Much was made earlier this year of the woman who decided to sue an American film distribution company because of the way it, apparently, misrepresented a film as something it wasn’t. The film was Nicolas Winding Refn’s Drive and it just wasn’t enough like Fast and the Furious for her. While one could maybe understand being peeved at the situation, the eventual legal action was a load of rubbish. It did, however, bring about an interesting discussion amongst various online circles about a distributor’s “responsibility” to portray a film accurately against that of the consumer’s “responsibility” to know what the hell they’re paying money to see. Anybody who had read just one of Drive’s 214 amassed reviews at critic assembly website Rotten Tomatoes would know that Refn’s Cannes-winning film was less Fast Five and more stylised homage to pulp genre efforts from the 1970s and ‘80s.
It speaks to the constant debate about how much of a film a trailer should give away. Too much and you risk audiences deciding they’ve already seen the whole thing and not going to the movies; not enough and you’re in trouble of being too vague with audiences who studios feel need to be lead directly to the box office by a film’s director with the cooing assurance that they will get what they pay for. I strongly believe that audiences aren’t as dumb as Hollywood believes, but what would I know? Upcoming Oscar-bound flicks such as The Artist, War Horse and My Week with Marilyn seem to mistake the art of crafting a trailer with that of shouting “CAN I HAZ OSCAR NOW PLZ?” amidst a spoiler-ific display of the film’s biggest moments and I’m sure all will do nicely for their distributors. It’s easier to entice people with vanilla than it is something far more elaborate and foreign.
On the matter of Drive, well that trailer gives away far too much and they still couldn’t get it right! Goes to show how tricky of a tightrope this medium is to succeed at.
One of the more interesting trends amongst film trailers in the last few years, however, is that of the collage method, which aims to do little more than show audiences a slideshow of images. Set to music, usually in an escalating and dramatic fashion, this form of trailer is an inventive and rather sublime way of encapsulating a film that may have otherwise been tricky to sell with traditional methods. You’re not going to find Bad Teacher or X-Men: First Class marketed in such a way – there’s simply too much at stake for such a marketing method that is hardly aimed at blockbuster crowds – but they are often the sorts of trailers that spark intense discussion and admiration amongst film fans. It has been used on foreign language films for decades (this trailer for Wong Kar-Wai’s 2046 is a perfect example), but it’s only in recent years that it has caught on in a broader sense.
Todd Field’s Little Children was probably the first big example and would eventually be hailed as one of the greatest movie trailers of the decade. This 2006 film starring Kate Winslet blended images with the sounds of an ominous oncoming train and ended up as a hypnotic, artful and altogether attention grabbing selling device. Tom Ford’s A Single Man took the same route and succeeded to a lesser degree.

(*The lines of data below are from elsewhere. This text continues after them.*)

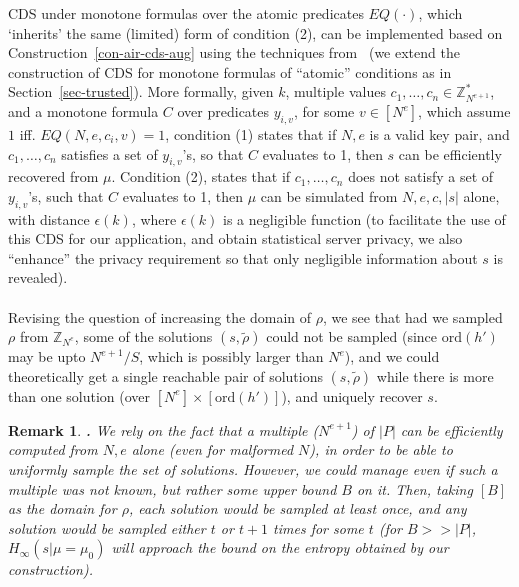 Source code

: \documentclass{article}
\newcommand{\order}{{\mathrm{ord}}}
\newcommand{\size}[1]{|#1|}
\newcommand{\Z}{{\mathbb{Z}}}
\newtheorem{REMARK}{Remark}[section]
\newenvironment{remark}{\begin{REMARK} \hspace{-.85em} {\bf .} \rm}%
	{\end{REMARK}}
\newcommand{\opbrange}[3][,]{#2#1\ldots#1#3}
\newcommand{\U}[1]{\mathbb{Z}_{#1}^*}
\newcommand{\eps}{{\epsilon}}
\begin{document}
CDS under monotone formulas over the atomic predicates $EQ(\cdot)$, which `inherits' the same (limited) form of condition (2), can be implemented based on Construction~\ref{con-air-cds-aug} using the techniques from~\cite{AIR01,GIKM} (we extend the construction of CDS for monotone formulas of ``atomic'' 
conditions as in Section~\ref{sec-trusted}).
More formally, given $k$, multiple values $\opbrange{c_1}{c_n}\in\U{N^{e+1}}$, and a monotone formula $C$ over predicates $y_{i,v}$, for some $v\in[N^e]$, which assume $1$ iff. $EQ(N,e,c_i,v)=1$, condition (1) states that if $N,e$ is a valid key pair, and $\opbrange{c_1}{c_n}$ satisfies a set of $y_{i,v}$'s, so that $C$ evaluates to 1, then $s$ can be efficiently recovered from $\mu$. Condition (2), states that if $\opbrange{c_1}{c_n}$ does not satisfy a set of $y_{i,v}$'s, such that $C$ evaluates to 1, then $\mu$ can be simulated from $N,e,c,\size{s}$ alone, with distance $\eps(k)$, where $\eps(k)$ is a negligible function (to facilitate the use of this CDS
for our application, and obtain statistical server privacy, we also ``enhance'' the privacy requirement so that only negligible information about $s$ is revealed).
\paragraph{}Revising the question of increasing the domain of $\rho$, we see that had we sampled $\rho$ from $\Z_{N^e}$, some of the solutions $(s,\tilde{\rho})$ could not be sampled (since $\order(h')$ may be upto $N^{e+1}/S$, which is possibly larger than $N^e$), and we could theoretically get a single reachable pair of solutions $(s,\tilde{\rho})$ while there is more than one solution (over $[N^e]\times[\order(h')]$), and uniquely recover $s$.
\begin{remark}%
  We rely on the fact that a multiple ($N^{e+1}$) of $\size{P}$ can be efficiently
  computed from $N,e$ alone (even for malformed $N$), in order to be able to uniformly sample the set
  of solutions. However, we could manage even if such a multiple was not known, but rather some upper bound
  $B$ on it. Then, taking $[B]$ as the domain for $\rho$, each solution would be sampled at least once,
  and any solution would be sampled either $t$ or $t+1$ times for some $t$ (for $B>>\size{P}$, $H_{\infty}(s|\mu=\mu_0)$ will approach the bound on the entropy obtained by our construction).
\end{remark}
\end{document}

From 2009 came Spike Jonze’s Where the Wild Things Are. Set to the music of indie disciples Arcade Fire, I presume the makers of this trailer assumed fans of the book would show up with little provocation and merely set about showing that they hadn’t screwed the much-loved property up. A Twitter pal remarked “that was basically a great Arcade Fire music video”, and he’s probably right, but it was still gorgeous to look at even if non-fans may have been unmoved.
Probably the most recent, and most noteworthy, example of this trend was Terrence Malick’s The Tree of Life. Known for his exquisite imagery, Malick’s film is probably the easiest of the lot to be condensed down to a two-minute show reel, but it actually works as a thematic representation of the film, too. The Tree of Life is all about the evocation of memories and, as such, this trailer works beautifully. It suggests and it tantalises without ever giving the game away. There are plenty more gorgeous images where they came from!
Of upcoming movies there are two particularly strong examples. The trailer for Steve McQueen’s sex addiction drama, Shame, starring Michael Fassbender uses this collage effect to paint a picture of this seedy, erotic and dangerous Manhattan. Intercut with text and dialogue though it’s a more traditional leaning piece, yet one that nicely represents the film’s milieu.
For my money, the best of the lot is this claustrophobic, implosive trailer for Andrea Arnold’s thoroughly un-classic adaptation of Emily Brontë’s Wuthering Heights. A very un-colourful kaleidoscope of images from the British moors flash by allowing ideas of Arnold’s bold take on the text to be extrapolated as we, the audience, feast on the stunning pictures flashing before us.
Still, you can attempt this method and marketing and still end up spoiling for film. Just look at the trailer for Pedro Almodóvar upcoming The Skin I Live In for an example of that. Or, better yet, don’t. No really, don’t!